• Exercise prompt
The task calls for every entry to be printed word for word, without the images.

• Study material
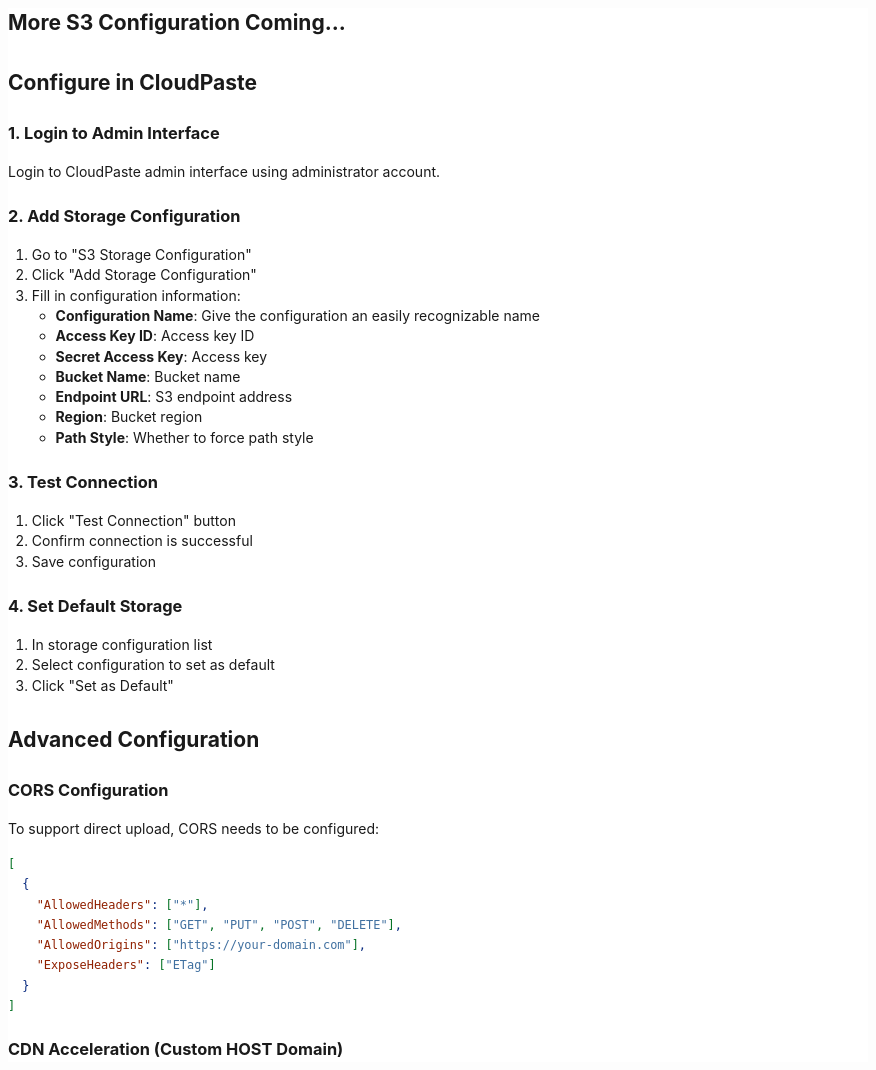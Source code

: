 ## More S3 Configuration Coming...

## Configure in CloudPaste

### 1. Login to Admin Interface

Login to CloudPaste admin interface using administrator account.

### 2. Add Storage Configuration

1. Go to "S3 Storage Configuration"
2. Click "Add Storage Configuration"
3. Fill in configuration information:
   - **Configuration Name**: Give the configuration an easily recognizable name
   - **Access Key ID**: Access key ID
   - **Secret Access Key**: Access key
   - **Bucket Name**: Bucket name
   - **Endpoint URL**: S3 endpoint address
   - **Region**: Bucket region
   - **Path Style**: Whether to force path style

### 3. Test Connection

1. Click "Test Connection" button
2. Confirm connection is successful
3. Save configuration

### 4. Set Default Storage

1. In storage configuration list
2. Select configuration to set as default
3. Click "Set as Default"

## Advanced Configuration

### CORS Configuration

To support direct upload, CORS needs to be configured:

```json
[
  {
    "AllowedHeaders": ["*"],
    "AllowedMethods": ["GET", "PUT", "POST", "DELETE"],
    "AllowedOrigins": ["https://your-domain.com"],
    "ExposeHeaders": ["ETag"]
  }
]
```

### CDN Acceleration (Custom HOST Domain)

• Response area
Source code

: ## More S3 Configuration Coming...

## Configure in CloudPaste

### 1. Login to Admin Interface

Login to CloudPaste admin interface using administrator account.

### 2. Add Storage Configuration

1. Go to "S3 Storage Configuration"
2. Click "Add Storage Configuration"
3. Fill in configuration information:
   - **Configuration Name**: Give the configuration an easily recognizable name
   - **Access Key ID**: Access key ID
   - **Secret Access Key**: Access key
   - **Bucket Name**: Bucket name
   - **Endpoint URL**: S3 endpoint address
   - **Region**: Bucket region
   - **Path Style**: Whether to force path style

### 3. Test Connection

1. Click "Test Connection" button
2. Confirm connection is successful
3. Save configuration

### 4. Set Default Storage

1. In storage configuration list
2. Select configuration to set as default
3. Click "Set as Default"

## Advanced Configuration

### CORS Configuration

To support direct upload, CORS needs to be configured:

```json
[
  {
    "AllowedHeaders": ["*"],
    "AllowedMethods": ["GET", "PUT", "POST", "DELETE"],
    "AllowedOrigins": ["https://your-domain.com"],
    "ExposeHeaders": ["ETag"]
  }
]
```

### CDN Acceleration (Custom HOST Domain)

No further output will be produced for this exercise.